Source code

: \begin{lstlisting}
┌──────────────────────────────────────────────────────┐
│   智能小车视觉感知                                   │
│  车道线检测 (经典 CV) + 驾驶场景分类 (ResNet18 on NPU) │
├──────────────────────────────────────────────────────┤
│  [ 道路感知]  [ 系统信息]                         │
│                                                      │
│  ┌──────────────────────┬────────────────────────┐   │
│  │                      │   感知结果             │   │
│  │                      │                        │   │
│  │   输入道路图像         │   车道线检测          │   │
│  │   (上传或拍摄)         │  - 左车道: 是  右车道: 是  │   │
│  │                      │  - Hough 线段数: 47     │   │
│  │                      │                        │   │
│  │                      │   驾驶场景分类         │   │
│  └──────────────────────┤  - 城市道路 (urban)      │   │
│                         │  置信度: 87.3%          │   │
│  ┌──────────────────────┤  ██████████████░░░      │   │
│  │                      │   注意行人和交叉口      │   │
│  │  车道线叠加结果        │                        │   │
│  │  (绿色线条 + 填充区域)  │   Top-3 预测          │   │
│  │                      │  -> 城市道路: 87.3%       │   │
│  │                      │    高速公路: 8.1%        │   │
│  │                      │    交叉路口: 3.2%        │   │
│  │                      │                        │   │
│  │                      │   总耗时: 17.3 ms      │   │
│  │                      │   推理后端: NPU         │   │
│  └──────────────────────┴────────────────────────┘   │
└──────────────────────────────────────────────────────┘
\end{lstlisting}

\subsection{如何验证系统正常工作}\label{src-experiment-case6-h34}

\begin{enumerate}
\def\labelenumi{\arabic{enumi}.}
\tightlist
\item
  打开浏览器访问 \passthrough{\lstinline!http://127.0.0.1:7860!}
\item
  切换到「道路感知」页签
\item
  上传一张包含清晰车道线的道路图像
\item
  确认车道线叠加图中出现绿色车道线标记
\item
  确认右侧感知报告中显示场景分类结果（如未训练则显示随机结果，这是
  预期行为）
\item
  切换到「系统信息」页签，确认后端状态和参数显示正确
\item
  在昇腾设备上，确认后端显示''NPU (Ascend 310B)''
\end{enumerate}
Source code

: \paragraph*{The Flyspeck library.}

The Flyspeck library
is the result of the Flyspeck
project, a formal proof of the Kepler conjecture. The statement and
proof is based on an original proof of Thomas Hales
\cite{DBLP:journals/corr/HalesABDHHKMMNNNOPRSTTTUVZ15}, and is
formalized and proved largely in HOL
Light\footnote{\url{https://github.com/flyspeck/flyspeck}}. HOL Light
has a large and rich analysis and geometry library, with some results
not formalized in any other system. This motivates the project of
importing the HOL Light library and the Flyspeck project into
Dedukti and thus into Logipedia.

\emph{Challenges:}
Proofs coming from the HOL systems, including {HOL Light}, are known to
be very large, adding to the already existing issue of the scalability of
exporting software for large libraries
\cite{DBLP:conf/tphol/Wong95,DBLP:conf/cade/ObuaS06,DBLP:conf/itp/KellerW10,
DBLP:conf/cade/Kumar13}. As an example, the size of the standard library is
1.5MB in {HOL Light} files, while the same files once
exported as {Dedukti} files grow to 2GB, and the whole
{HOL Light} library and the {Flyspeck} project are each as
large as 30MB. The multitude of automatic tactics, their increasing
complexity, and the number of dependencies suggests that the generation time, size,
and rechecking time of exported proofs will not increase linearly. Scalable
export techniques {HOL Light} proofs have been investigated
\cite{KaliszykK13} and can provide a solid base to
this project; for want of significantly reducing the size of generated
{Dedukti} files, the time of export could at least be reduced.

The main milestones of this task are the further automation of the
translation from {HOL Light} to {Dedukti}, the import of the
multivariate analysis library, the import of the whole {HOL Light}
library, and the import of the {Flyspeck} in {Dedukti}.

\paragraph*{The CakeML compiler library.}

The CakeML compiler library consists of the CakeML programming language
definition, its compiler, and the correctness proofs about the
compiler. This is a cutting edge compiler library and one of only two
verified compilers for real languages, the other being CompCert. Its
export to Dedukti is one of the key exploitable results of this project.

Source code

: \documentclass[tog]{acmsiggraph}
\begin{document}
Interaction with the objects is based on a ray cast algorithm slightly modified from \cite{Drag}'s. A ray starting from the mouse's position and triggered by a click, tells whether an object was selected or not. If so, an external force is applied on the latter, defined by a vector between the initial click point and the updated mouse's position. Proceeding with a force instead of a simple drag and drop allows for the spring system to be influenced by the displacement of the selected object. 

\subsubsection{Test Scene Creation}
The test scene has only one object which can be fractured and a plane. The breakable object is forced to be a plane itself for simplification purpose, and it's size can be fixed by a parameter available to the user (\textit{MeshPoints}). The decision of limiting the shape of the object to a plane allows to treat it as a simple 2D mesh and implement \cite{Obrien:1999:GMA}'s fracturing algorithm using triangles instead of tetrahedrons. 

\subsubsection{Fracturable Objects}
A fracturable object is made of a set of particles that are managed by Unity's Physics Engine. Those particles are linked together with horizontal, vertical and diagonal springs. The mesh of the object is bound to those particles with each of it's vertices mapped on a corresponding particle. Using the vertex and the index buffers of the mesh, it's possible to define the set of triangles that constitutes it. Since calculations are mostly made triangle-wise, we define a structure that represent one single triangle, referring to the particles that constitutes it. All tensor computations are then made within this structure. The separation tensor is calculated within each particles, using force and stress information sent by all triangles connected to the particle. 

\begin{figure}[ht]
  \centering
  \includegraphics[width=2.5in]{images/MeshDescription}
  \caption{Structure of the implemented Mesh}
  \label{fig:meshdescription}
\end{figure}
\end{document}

• **Goal of the exercise**
Could the entire listing be reproduced without any alteration?

• **Exercise result**
Source code

: \begin{lstlisting}
┌──────────────────────────────────────────────────────┐
│   智能小车视觉感知                                   │
│  车道线检测 (经典 CV) + 驾驶场景分类 (ResNet18 on NPU) │
├──────────────────────────────────────────────────────┤
│  [ 道路感知]  [ 系统信息]                         │
│                                                      │
│  ┌──────────────────────┬────────────────────────┐   │
│  │                      │   感知结果             │   │
│  │                      │                        │   │
│  │   输入道路图像         │   车道线检测          │   │
│  │   (上传或拍摄)         │  - 左车道: 是  右车道: 是  │   │
│  │                      │  - Hough 线段数: 47     │   │
│  │                      │                        │   │
│  │                      │   驾驶场景分类         │   │
│  └──────────────────────┤  - 城市道路 (urban)      │   │
│                         │  置信度: 87.3%          │   │
│  ┌──────────────────────┤  ██████████████░░░      │   │
│  │                      │   注意行人和交叉口      │   │
│  │  车道线叠加结果        │                        │   │
│  │  (绿色线条 + 填充区域)  │   Top-3 预测          │   │
│  │                      │  -> 城市道路: 87.3%       │   │
│  │                      │    高速公路: 8.1%        │   │
│  │                      │    交叉路口: 3.2%        │   │
│  │                      │                        │   │
│  │                      │   总耗时: 17.3 ms      │   │
│  │                      │   推理后端: NPU         │   │
│  └──────────────────────┴────────────────────────┘   │
└──────────────────────────────────────────────────────┘
\end{lstlisting}

\subsection{如何验证系统正常工作}\label{src-experiment-case6-h34}

\begin{enumerate}
\def\labelenumi{\arabic{enumi}.}
\tightlist
\item
  打开浏览器访问 \passthrough{\lstinline!http://127.0.0.1:7860!}
\item
  切换到「道路感知」页签
\item
  上传一张包含清晰车道线的道路图像
\item
  确认车道线叠加图中出现绿色车道线标记
\item
  确认右侧感知报告中显示场景分类结果（如未训练则显示随机结果，这是
  预期行为）
\item
  切换到「系统信息」页签，确认后端状态和参数显示正确
\item
  在昇腾设备上，确认后端显示''NPU (Ascend 310B)''
\end{enumerate}
Source code

: \paragraph*{The Flyspeck library.}

The Flyspeck library
is the result of the Flyspeck
project, a formal proof of the Kepler conjecture. The statement and
proof is based on an original proof of Thomas Hales
\cite{DBLP:journals/corr/HalesABDHHKMMNNNOPRSTTTUVZ15}, and is
formalized and proved largely in HOL
Light\footnote{\url{https://github.com/flyspeck/flyspeck}}. HOL Light
has a large and rich analysis and geometry library, with some results
not formalized in any other system. This motivates the project of
importing the HOL Light library and the Flyspeck project into
Dedukti and thus into Logipedia.

\emph{Challenges:}
Proofs coming from the HOL systems, including {HOL Light}, are known to
be very large, adding to the already existing issue of the scalability of
exporting software for large libraries
\cite{DBLP:conf/tphol/Wong95,DBLP:conf/cade/ObuaS06,DBLP:conf/itp/KellerW10,
DBLP:conf/cade/Kumar13}. As an example, the size of the standard library is
1.5MB in {HOL Light} files, while the same files once
exported as {Dedukti} files grow to 2GB, and the whole
{HOL Light} library and the {Flyspeck} project are each as
large as 30MB. The multitude of automatic tactics, their increasing
complexity, and the number of dependencies suggests that the generation time, size,
and rechecking time of exported proofs will not increase linearly. Scalable
export techniques {HOL Light} proofs have been investigated
\cite{KaliszykK13} and can provide a solid base to
this project; for want of significantly reducing the size of generated
{Dedukti} files, the time of export could at least be reduced.

The main milestones of this task are the further automation of the
translation from {HOL Light} to {Dedukti}, the import of the
multivariate analysis library, the import of the whole {HOL Light}
library, and the import of the {Flyspeck} in {Dedukti}.

\paragraph*{The CakeML compiler library.}

The CakeML compiler library consists of the CakeML programming language
definition, its compiler, and the correctness proofs about the
compiler. This is a cutting edge compiler library and one of only two
verified compilers for real languages, the other being CompCert. Its
export to Dedukti is one of the key exploitable results of this project.

Source code

: \documentclass[tog]{acmsiggraph}
\begin{document}
Interaction with the objects is based on a ray cast algorithm slightly modified from \cite{Drag}'s. A ray starting from the mouse's position and triggered by a click, tells whether an object was selected or not. If so, an external force is applied on the latter, defined by a vector between the initial click point and the updated mouse's position. Proceeding with a force instead of a simple drag and drop allows for the spring system to be influenced by the displacement of the selected object. 

\subsubsection{Test Scene Creation}
The test scene has only one object which can be fractured and a plane. The breakable object is forced to be a plane itself for simplification purpose, and it's size can be fixed by a parameter available to the user (\textit{MeshPoints}). The decision of limiting the shape of the object to a plane allows to treat it as a simple 2D mesh and implement \cite{Obrien:1999:GMA}'s fracturing algorithm using triangles instead of tetrahedrons. 

\subsubsection{Fracturable Objects}
A fracturable object is made of a set of particles that are managed by Unity's Physics Engine. Those particles are linked together with horizontal, vertical and diagonal springs. The mesh of the object is bound to those particles with each of it's vertices mapped on a corresponding particle. Using the vertex and the index buffers of the mesh, it's possible to define the set of triangles that constitutes it. Since calculations are mostly made triangle-wise, we define a structure that represent one single triangle, referring to the particles that constitutes it. All tensor computations are then made within this structure. The separation tensor is calculated within each particles, using force and stress information sent by all triangles connected to the particle. 

\begin{figure}[ht]
  \centering
  \includegraphics[width=2.5in]{images/MeshDescription}
  \caption{Structure of the implemented Mesh}
  \label{fig:meshdescription}
\end{figure}
\end{document}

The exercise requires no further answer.